[REQUIRED WORK] Line by line, retype the whole listing exactly.

★ ★ ★ ★ ★

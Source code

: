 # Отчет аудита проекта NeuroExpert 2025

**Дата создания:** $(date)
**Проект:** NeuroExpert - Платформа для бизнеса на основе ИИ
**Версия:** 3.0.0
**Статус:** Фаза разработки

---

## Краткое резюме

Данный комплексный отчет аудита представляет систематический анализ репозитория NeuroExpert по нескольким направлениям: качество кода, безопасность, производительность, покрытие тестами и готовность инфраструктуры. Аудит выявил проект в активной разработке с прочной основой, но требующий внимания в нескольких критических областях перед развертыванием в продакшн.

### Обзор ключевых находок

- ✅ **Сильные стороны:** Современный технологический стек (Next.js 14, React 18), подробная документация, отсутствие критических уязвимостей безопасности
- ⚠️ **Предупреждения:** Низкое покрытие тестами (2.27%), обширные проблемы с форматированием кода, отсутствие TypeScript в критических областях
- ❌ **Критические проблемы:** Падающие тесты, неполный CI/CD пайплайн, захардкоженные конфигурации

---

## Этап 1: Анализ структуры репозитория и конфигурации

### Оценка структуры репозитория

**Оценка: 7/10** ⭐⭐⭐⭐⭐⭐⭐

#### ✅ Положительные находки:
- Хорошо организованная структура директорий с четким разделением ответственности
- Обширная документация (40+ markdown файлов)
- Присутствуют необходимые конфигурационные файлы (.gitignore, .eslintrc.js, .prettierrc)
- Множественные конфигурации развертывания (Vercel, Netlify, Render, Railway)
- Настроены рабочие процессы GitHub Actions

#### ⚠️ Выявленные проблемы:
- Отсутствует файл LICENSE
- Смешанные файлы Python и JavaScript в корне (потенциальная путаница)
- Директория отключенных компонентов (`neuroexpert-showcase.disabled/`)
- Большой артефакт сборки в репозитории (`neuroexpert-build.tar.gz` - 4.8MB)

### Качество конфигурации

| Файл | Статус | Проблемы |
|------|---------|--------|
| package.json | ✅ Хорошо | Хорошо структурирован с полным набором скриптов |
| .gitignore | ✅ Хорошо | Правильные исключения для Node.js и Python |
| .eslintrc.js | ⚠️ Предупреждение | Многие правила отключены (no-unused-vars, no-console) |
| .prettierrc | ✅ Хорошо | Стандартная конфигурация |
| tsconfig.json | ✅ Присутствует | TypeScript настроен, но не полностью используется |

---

★ ★ ★ ★ ★

[ANSWER TO THIS PROBLEM]
Source code

: # Отчет аудита проекта NeuroExpert 2025

**Дата создания:** $(date)
**Проект:** NeuroExpert - Платформа для бизнеса на основе ИИ
**Версия:** 3.0.0
**Статус:** Фаза разработки

---

## Краткое резюме

Данный комплексный отчет аудита представляет систематический анализ репозитория NeuroExpert по нескольким направлениям: качество кода, безопасность, производительность, покрытие тестами и готовность инфраструктуры. Аудит выявил проект в активной разработке с прочной основой, но требующий внимания в нескольких критических областях перед развертыванием в продакшн.

### Обзор ключевых находок

- ✅ **Сильные стороны:** Современный технологический стек (Next.js 14, React 18), подробная документация, отсутствие критических уязвимостей безопасности
- ⚠️ **Предупреждения:** Низкое покрытие тестами (2.27%), обширные проблемы с форматированием кода, отсутствие TypeScript в критических областях
- ❌ **Критические проблемы:** Падающие тесты, неполный CI/CD пайплайн, захардкоженные конфигурации

---

## Этап 1: Анализ структуры репозитория и конфигурации

### Оценка структуры репозитория

**Оценка: 7/10** ⭐⭐⭐⭐⭐⭐⭐

#### ✅ Положительные находки:
- Хорошо организованная структура директорий с четким разделением ответственности
- Обширная документация (40+ markdown файлов)
- Присутствуют необходимые конфигурационные файлы (.gitignore, .eslintrc.js, .prettierrc)
- Множественные конфигурации развертывания (Vercel, Netlify, Render, Railway)
- Настроены рабочие процессы GitHub Actions

#### ⚠️ Выявленные проблемы:
- Отсутствует файл LICENSE
- Смешанные файлы Python и JavaScript в корне (потенциальная путаница)
- Директория отключенных компонентов (`neuroexpert-showcase.disabled/`)
- Большой артефакт сборки в репозитории (`neuroexpert-build.tar.gz` - 4.8MB)

### Качество конфигурации

| Файл | Статус | Проблемы |
|------|---------|--------|
| package.json | ✅ Хорошо | Хорошо структурирован с полным набором скриптов |
| .gitignore | ✅ Хорошо | Правильные исключения для Node.js и Python |
| .eslintrc.js | ⚠️ Предупреждение | Многие правила отключены (no-unused-vars, no-console) |
| .prettierrc | ✅ Хорошо | Стандартная конфигурация |
| tsconfig.json | ✅ Присутствует | TypeScript настроен, но не полностью используется |

---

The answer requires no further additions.